Learning to Infer Unseen Single-/ Multi-Attribute-Object Compositions with Graph Networks.
Hui Chen,Jingjing Jiang,Nanning Zheng
DOI: https://doi.org/10.1109/tpami.2023.3273712
IF: 23.6
2023-01-01
IEEE Transactions on Pattern Analysis and Machine Intelligence
Abstract:Inferring the unseen attribute-object composition is critical to make machines learn to decompose and compose complex concepts like people. Most existing methods are limited to the composition recognition of single-attribute-object, and can hardly learn relations between the attributes and objects. In this paper, we propose an attribute-object semantic association graph model to learn the complex relations and enable knowledge transfer between primitives. With nodes representing attributes and objects, the graph can be constructed flexibly, which realizes both single- and multi-attribute-object composition recognition. In order to reduce mis-classifications of similar compositions (e.g., scratched screen and broken screen), driven by the contrastive loss, the anchor image feature is pulled closer to the corresponding label feature and pushed away from other negative label features.

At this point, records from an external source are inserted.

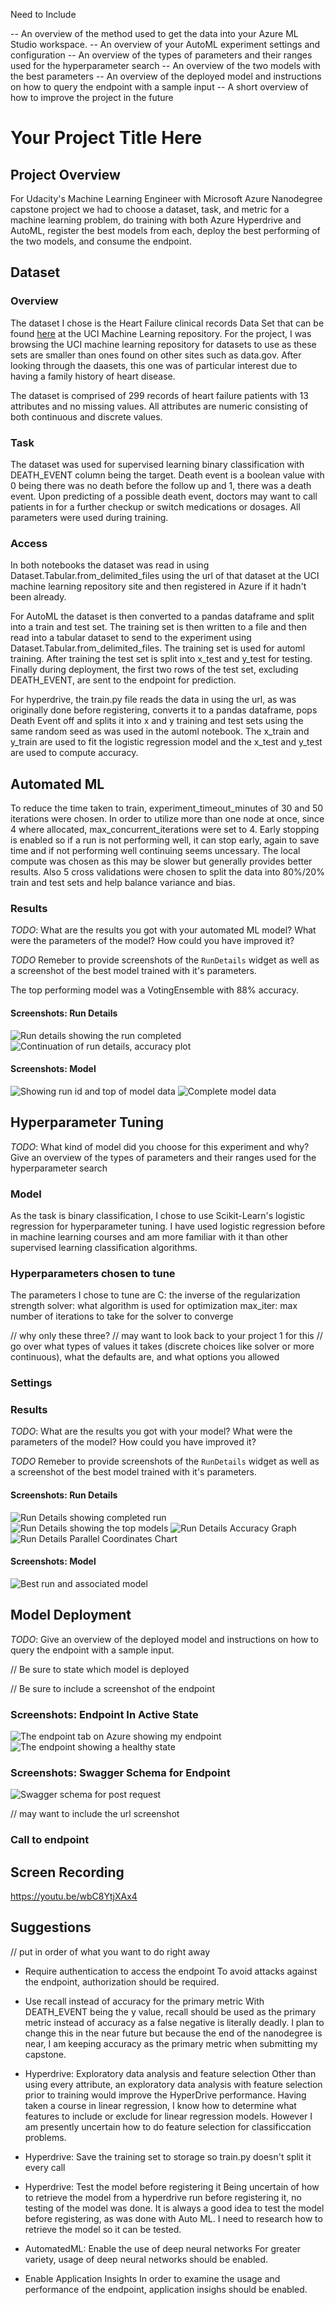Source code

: Need to Include


-- An overview of the method used to get the data into your Azure ML Studio workspace.
-- An overview of your AutoML experiment settings and configuration
-- An overview of the types of parameters and their ranges used for the hyperparameter search
-- An overview of the two models with the best parameters
-- An overview of the deployed model and instructions on how to query the endpoint with a sample input
-- A short overview of how to improve the project in the future


# Your Project Title Here

## Project Overview 

For Udacity's Machine Learning Engineer with Microsoft Azure Nanodegree capstone project we had to choose a dataset, task, and metric for a machine learning problem, do training with both Azure Hyperdrive and AutoML, register the best models from each, deploy the best performing of the two models, and consume the endpoint.

## Dataset

### Overview

The dataset I chose is the Heart Failure clinical records Data Set that can be found [here](https://archive.ics.uci.edu/ml/datasets/Heart+failure+clinical+records) at the UCI Machine Learning repository.  For the project, I was browsing the UCI machine learning repository for datasets to use as these sets are smaller than ones found on other sites such as data.gov.  After looking through the daasets, this one was of particular interest due to having a family history of heart disease.

The dataset is comprised of 299 records of heart failure patients with 13 attributes and no missing values.  All attributes are numeric consisting of both continuous and discrete values.  

### Task

The dataset was used for supervised learning binary classification with DEATH_EVENT column being the target.  Death event is a boolean value with 0 being there was no death before the follow up and 1, there was a death event. Upon predicting of a possible death event, doctors may want to call patients in for a further checkup or switch medications or dosages.  All parameters were used during training.


### Access

In both notebooks the dataset was read in using Dataset.Tabular.from_delimited_files using the url of that dataset at the UCI machine learning repository site and then registered in Azure if it hadn't been already.

For AutoML the dataset is then converted to a pandas dataframe and split into a train and test set.  The training set is then written to a file and then read into a tabular dataset to send to the experiment using Dataset.Tabular.from_delimited_files.
The training set is used for automl training.
After training the test set is split into x_test and y_test for testing.
Finally during deployment, the first two rows of the test set, excluding DEATH_EVENT, are sent to the endpoint for prediction.

For hyperdrive, the train.py file reads the data in using the url, as was originally done before registering, converts it to a pandas dataframe, pops Death Event off and splits it into x and y training and test sets using the same random seed as was used in the automl notebook. 
The x_train and y_train are used to fit the logistic regression model and the x_test and y_test are used to compute accuracy.


## Automated ML

To reduce the time taken to train, experiment_timeout_minutes of 30 and 50 iterations were chosen. In order to utilize more than one node at once, since 4 where allocated, max_concurrent_iterations were set to 4. Early stopping is enabled so if a run is not performing well, it can stop early, again to save time and if not performing well continuing seems uncessary. The local compute was chosen as this may be slower but generally provides better results. Also 5 cross validations were chosen to split the data into 80%/20% train and test sets and help balance variance and bias.



### Results
*TODO*: What are the results you got with your automated ML model? What were the parameters of the model? How could you have improved it?

*TODO* Remeber to provide screenshots of the `RunDetails` widget as well as a screenshot of the best model trained with it's parameters.

The top performing model was a VotingEnsemble with 88% accuracy.  

#### Screenshots: Run Details
![Run details showing the run completed](Screenshots/automl/rundetails1.PNG)
![Continuation of run details, accuracy plot](Screenshots/automl/rundetails2.PNG)

#### Screenshots: Model
![Showing run id and top of model data](Screenshots/automl/modelandrun.PNG)
![Complete model data](Screenshots/automl/model2.PNG)

## Hyperparameter Tuning
*TODO*: What kind of model did you choose for this experiment and why? Give an overview of the types of parameters and their ranges used for the hyperparameter search

### Model

As the task is binary classification, I chose to use Scikit-Learn's logistic regression for hyperparameter tuning.  I have used logistic regression before in machine learning courses and am more familiar with it than other supervised learning classification algorithms.

### Hyperparameters chosen to tune
The parameters I chose to tune are
C: the inverse of the regularization strength
solver: what algorithm is used for optimization
max_iter: max number of iterations to take for the solver to converge

// why only these three?
// may want to look back to your project 1 for this
// go over what types of values it takes (discrete choices like solver or more continuous), what the defaults are, and what options you allowed

### Settings



### Results
*TODO*: What are the results you got with your model? What were the parameters of the model? How could you have improved it?

*TODO* Remeber to provide screenshots of the `RunDetails` widget as well as a screenshot of the best model trained with it's parameters.

#### Screenshots: Run Details
![Run Details showing completed run](Screenshots/hyperdrive/rundetails1.PNG)
![Run Details showing the top models](Screenshots/hyperdrive/rundetails2.PNG)
![Run Details Accuracy Graph](Screenshots/hyperdrive/rundetails3.PNG)
![Run Details Parallel Coordinates Chart](Screenshots/hyperdrive/rundetails4.PNG)

#### Screenshots: Model

![Best run and associated model](Screenshots/hyperdrive/bestmodelandrun.PNG)

## Model Deployment
*TODO*: Give an overview of the deployed model and instructions on how to query the endpoint with a sample input.

// Be sure to state which model is deployed

// Be sure to include a screenshot of the endpoint

### Screenshots: Endpoint In Active State
![The endpoint tab on Azure showing my endpoint](Screenshots/endpoint1.PNG)
![The endpoint showing a healthy state](Screenshots/endpoint2.PNG)

### Screenshots: Swagger Schema for Endpoint
![Swagger schema for post request](Screenshots/swagger2.PNG)


// may want to include the url screenshot

### Call to endpoint

## Screen Recording
https://youtu.be/wbC8YtjXAx4

## Suggestions

// put in order of what you want to do right away

* Require authentication to access the endpoint
To avoid attacks against the endpoint, authorization should be required.
 
* Use recall instead of accuracy for the primary metric
With DEATH_EVENT being the y value, recall should be used as the primary metric instead of accuracy as a false negative is literally deadly.  I plan to change this in the near future but because the end of the nanodegree is near, I am keeping accuracy as the primary metric when submitting my capstone.

* Hyperdrive: Exploratory data analysis and feature selection
Other than using every attribute, an exploratory data analysis with feature selection prior to training would improve the HyperDrive performance.  Having taken a course in linear regression, I know how to determine what features to include or exclude for linear regression models.  However I am presently uncertain how to do feature selection for classificcation problems.  

* Hyperdrive: Save the training set to storage so train.py doesn't split it every call

* Hyperdrive: Test the model before registering it
Being uncertain of how to retrieve the model from a hyperdrive run before registering it, no testing of the model was done.  It is always a good idea to test the model before registering, as was done with Auto ML.  I need to research how to retrieve the model so it can be tested. 

* AutomatedML: Enable the use of deep neural networks
For greater variety, usage of deep neural networks should be enabled.

* Enable Application Insights
In order to examine the usage and performance of the endpoint, application insighs should be enabled.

Specifically, a novel balance loss is proposed to alleviate the domain bias, where a model prefers to predict seen compositions. In addition, we build a large-scale Multi-Attribute Dataset (MAD) with 116,099 images and 8,030 label categories for inferring unseen multi-attribute-object compositions. Along with MAD, we propose two novel metrics Hard and Soft to give a comprehensive evaluation in the multi-attribute setting. Experiments on MAD and two other single-attribute-object benchmarks (MIT-States and UT-Zappos50K) demonstrate the effectiveness of our approach.